Blood test method may predict amyloid deposits in brain, potentially indicating Alzheimer's disease
A number of research projects are underway to develop a sensitive blood test that could help screen people for Alzheimer’s disease in a less invasive and costly way than current imaging and biomarker tests. NIA-supported researchers at Washington University in St. Louis reported an advance Aug. 1 in Neurology for their method of detecting amyloid protein in blood. The researchers are validating the method by showing an association between blood levels of amyloid and results from conventional biomarker tests for Alzheimer’s.
Using a technique called immunoprecipitation mass spectrometry, the research team developed a precise method for quantifying how much beta-amyloid 42 and beta-amyloid 40 are in a sample of blood. Previous studies have suggested that the ratio of these two forms of beta-amyloid may correspond with amyloid in the brain.
Next, the researchers analyzed the blood of 158 adults (average age, 66), most without dementia symptoms, using their sensitive method, and evaluated them with positron emission tomography (PET) imaging and cerebrospinal fluid tests. The researchers found that the ratio of beta-amyloid 42 and beta-amyloid 40 in blood was associated with the detection of amyloid by PET scans and cerebrospinal fluid tests.
The researchers then added other factors to their statistical model to help predict which people would have amyloid deposits with PET imaging. By adding age and APOE genetic status to the blood test results, the model was significantly better at predicting which people would have amyloid detected by PET scans.

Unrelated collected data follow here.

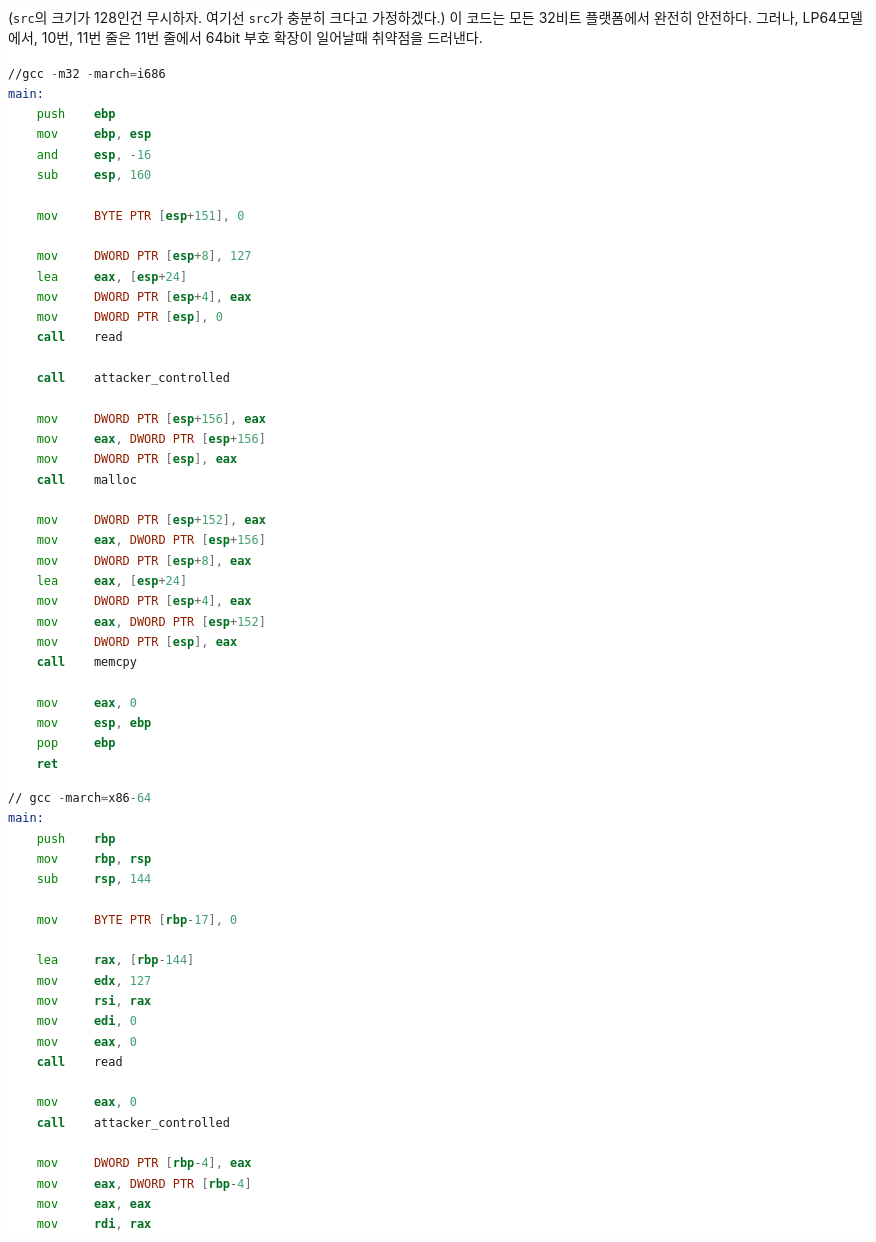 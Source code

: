 (`src`의 크기가 128인건 무시하자. 여기선 `src`가 충분히 크다고 가정하겠다.)
이 코드는 모든 32비트 플랫폼에서 완전히 안전하다.
그러나, LP64모델에서, 10번, 11번 줄은 11번 줄에서 64bit 부호 확장이 일어날때 취약점을 드러낸다.

```asm
//gcc -m32 -march=i686
main:
    push    ebp
    mov     ebp, esp
    and     esp, -16
    sub     esp, 160

    mov     BYTE PTR [esp+151], 0

    mov     DWORD PTR [esp+8], 127
    lea     eax, [esp+24]
    mov     DWORD PTR [esp+4], eax
    mov     DWORD PTR [esp], 0
    call    read
    
    call    attacker_controlled

    mov     DWORD PTR [esp+156], eax
    mov     eax, DWORD PTR [esp+156]
    mov     DWORD PTR [esp], eax
    call    malloc

    mov     DWORD PTR [esp+152], eax
    mov     eax, DWORD PTR [esp+156]
    mov     DWORD PTR [esp+8], eax
    lea     eax, [esp+24]
    mov     DWORD PTR [esp+4], eax
    mov     eax, DWORD PTR [esp+152]
    mov     DWORD PTR [esp], eax
    call    memcpy

    mov     eax, 0
    mov     esp, ebp
    pop     ebp
    ret
```

```asm
// gcc -march=x86-64
main:
    push    rbp
    mov     rbp, rsp
    sub     rsp, 144

    mov     BYTE PTR [rbp-17], 0

    lea     rax, [rbp-144]
    mov     edx, 127
    mov     rsi, rax
    mov     edi, 0
    mov     eax, 0
    call    read

    mov     eax, 0
    call    attacker_controlled

    mov     DWORD PTR [rbp-4], eax
    mov     eax, DWORD PTR [rbp-4]
    mov     eax, eax
    mov     rdi, rax
```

The authors note that studies are already in progress to further evaluate this method with people who have symptoms of Alzheimer’s disease. Ideally, future studies would use tissue samples from postmortem brains rather than the less sensitive images of plaques from PET scans to assess the relationship between the ratio of beta-amyloid 42 and beta-amyloid 40 and amyloid plaques in the brain. After more development and validation, this blood test method may help researchers to quickly screen people for eligibility in Alzheimer’s studies.

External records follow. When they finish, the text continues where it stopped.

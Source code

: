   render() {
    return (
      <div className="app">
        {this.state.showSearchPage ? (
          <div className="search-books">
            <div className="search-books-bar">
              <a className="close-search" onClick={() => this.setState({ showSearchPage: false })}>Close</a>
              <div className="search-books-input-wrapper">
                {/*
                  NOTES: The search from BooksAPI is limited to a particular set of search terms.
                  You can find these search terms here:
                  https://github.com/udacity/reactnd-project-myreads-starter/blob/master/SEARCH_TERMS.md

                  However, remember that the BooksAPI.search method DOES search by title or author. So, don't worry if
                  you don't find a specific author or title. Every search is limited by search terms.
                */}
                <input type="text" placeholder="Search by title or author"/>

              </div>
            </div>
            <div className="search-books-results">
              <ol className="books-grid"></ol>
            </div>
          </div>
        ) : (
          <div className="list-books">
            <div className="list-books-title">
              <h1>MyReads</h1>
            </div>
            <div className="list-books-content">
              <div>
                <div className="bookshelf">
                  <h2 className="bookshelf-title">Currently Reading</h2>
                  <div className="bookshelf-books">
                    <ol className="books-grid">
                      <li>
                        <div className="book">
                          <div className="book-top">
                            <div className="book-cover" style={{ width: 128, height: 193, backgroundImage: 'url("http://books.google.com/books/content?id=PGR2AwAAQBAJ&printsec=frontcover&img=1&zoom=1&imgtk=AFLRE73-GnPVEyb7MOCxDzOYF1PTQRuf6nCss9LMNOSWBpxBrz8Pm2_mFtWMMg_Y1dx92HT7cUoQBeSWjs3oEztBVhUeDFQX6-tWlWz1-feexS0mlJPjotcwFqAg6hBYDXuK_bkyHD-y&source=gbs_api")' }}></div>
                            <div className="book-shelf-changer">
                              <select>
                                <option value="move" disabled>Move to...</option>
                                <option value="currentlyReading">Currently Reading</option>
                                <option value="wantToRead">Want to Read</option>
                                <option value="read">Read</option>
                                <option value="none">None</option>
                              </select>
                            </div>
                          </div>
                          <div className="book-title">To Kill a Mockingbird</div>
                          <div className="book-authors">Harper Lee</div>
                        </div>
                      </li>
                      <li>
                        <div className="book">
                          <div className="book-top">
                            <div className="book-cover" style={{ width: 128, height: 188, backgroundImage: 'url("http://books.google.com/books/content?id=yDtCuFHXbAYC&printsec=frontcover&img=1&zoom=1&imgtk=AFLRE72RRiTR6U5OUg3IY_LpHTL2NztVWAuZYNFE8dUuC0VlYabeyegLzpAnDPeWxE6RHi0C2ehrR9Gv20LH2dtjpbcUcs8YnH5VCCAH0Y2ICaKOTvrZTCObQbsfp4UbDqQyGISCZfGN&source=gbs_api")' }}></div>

This research was funded in part by NIA grants R56AG061900, P01AG026276, P01AG03991, P50AG05681, K23AG053426, and K01AG053474.

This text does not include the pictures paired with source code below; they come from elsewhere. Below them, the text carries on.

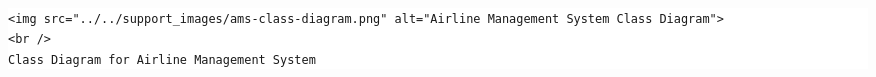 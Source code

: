     <img src="../../support_images/ams-class-diagram.png" alt="Airline Management System Class Diagram">
    <br />
    Class Diagram for Airline Management System
</p>

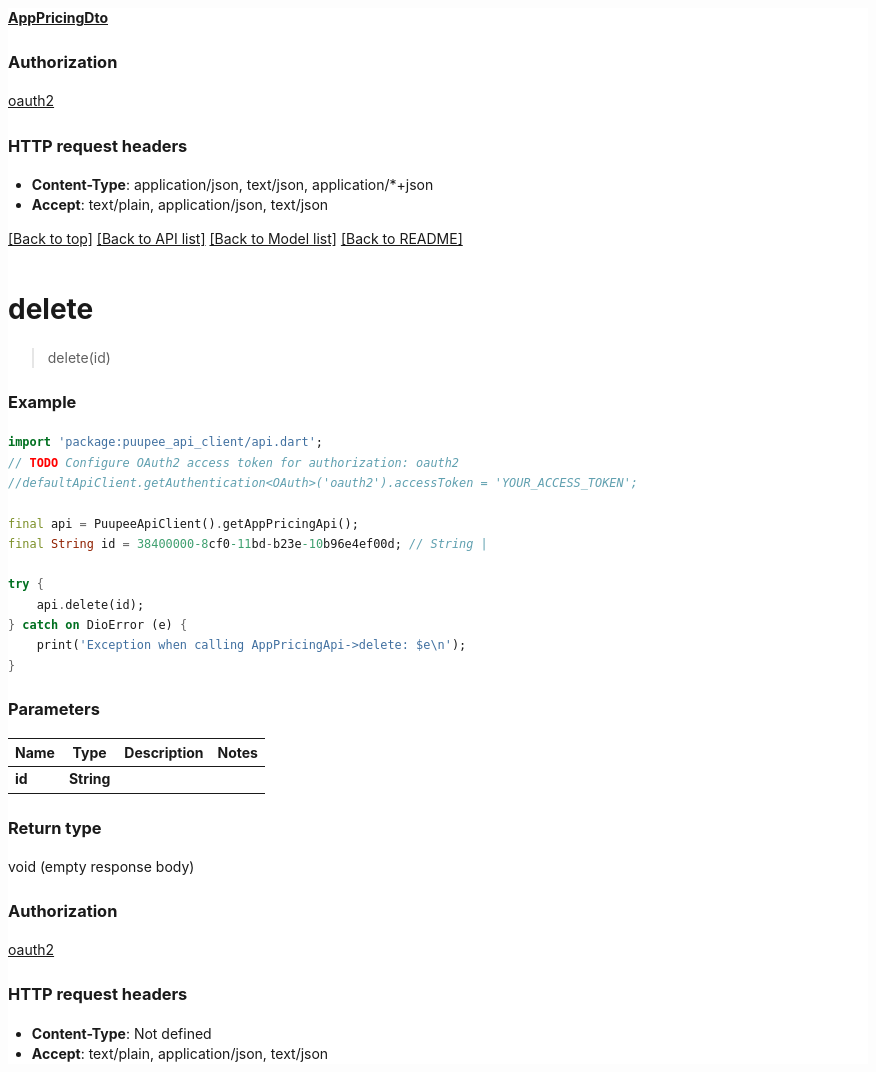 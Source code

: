 [**AppPricingDto**](AppPricingDto.md)

### Authorization

[oauth2](../README.md#oauth2)

### HTTP request headers

 - **Content-Type**: application/json, text/json, application/*+json
 - **Accept**: text/plain, application/json, text/json

[[Back to top]](#) [[Back to API list]](../README.md#documentation-for-api-endpoints) [[Back to Model list]](../README.md#documentation-for-models) [[Back to README]](../README.md)

# **delete**
> delete(id)



### Example
```dart
import 'package:puupee_api_client/api.dart';
// TODO Configure OAuth2 access token for authorization: oauth2
//defaultApiClient.getAuthentication<OAuth>('oauth2').accessToken = 'YOUR_ACCESS_TOKEN';

final api = PuupeeApiClient().getAppPricingApi();
final String id = 38400000-8cf0-11bd-b23e-10b96e4ef00d; // String | 

try {
    api.delete(id);
} catch on DioError (e) {
    print('Exception when calling AppPricingApi->delete: $e\n');
}
```

### Parameters

Name | Type | Description  | Notes
------------- | ------------- | ------------- | -------------
 **id** | **String**|  | 

### Return type

void (empty response body)

### Authorization

[oauth2](../README.md#oauth2)

### HTTP request headers

 - **Content-Type**: Not defined
 - **Accept**: text/plain, application/json, text/json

These activities relate to NIA’s AD+ADRD Research Implementation Milestone 9.F, "Initiate studies to develop minimally invasive biomarkers for detection of cerebral amyloidosis, AD and AD-related dementias pathophysiology."
Reference: Schindler SE, et al. High-precision plasma β-amyloid 42/40 predicts current and future brain amyloidosis. Neurology. 2019. Epub Aug. 1. doi: 10.1212/WNL.0000000000008081.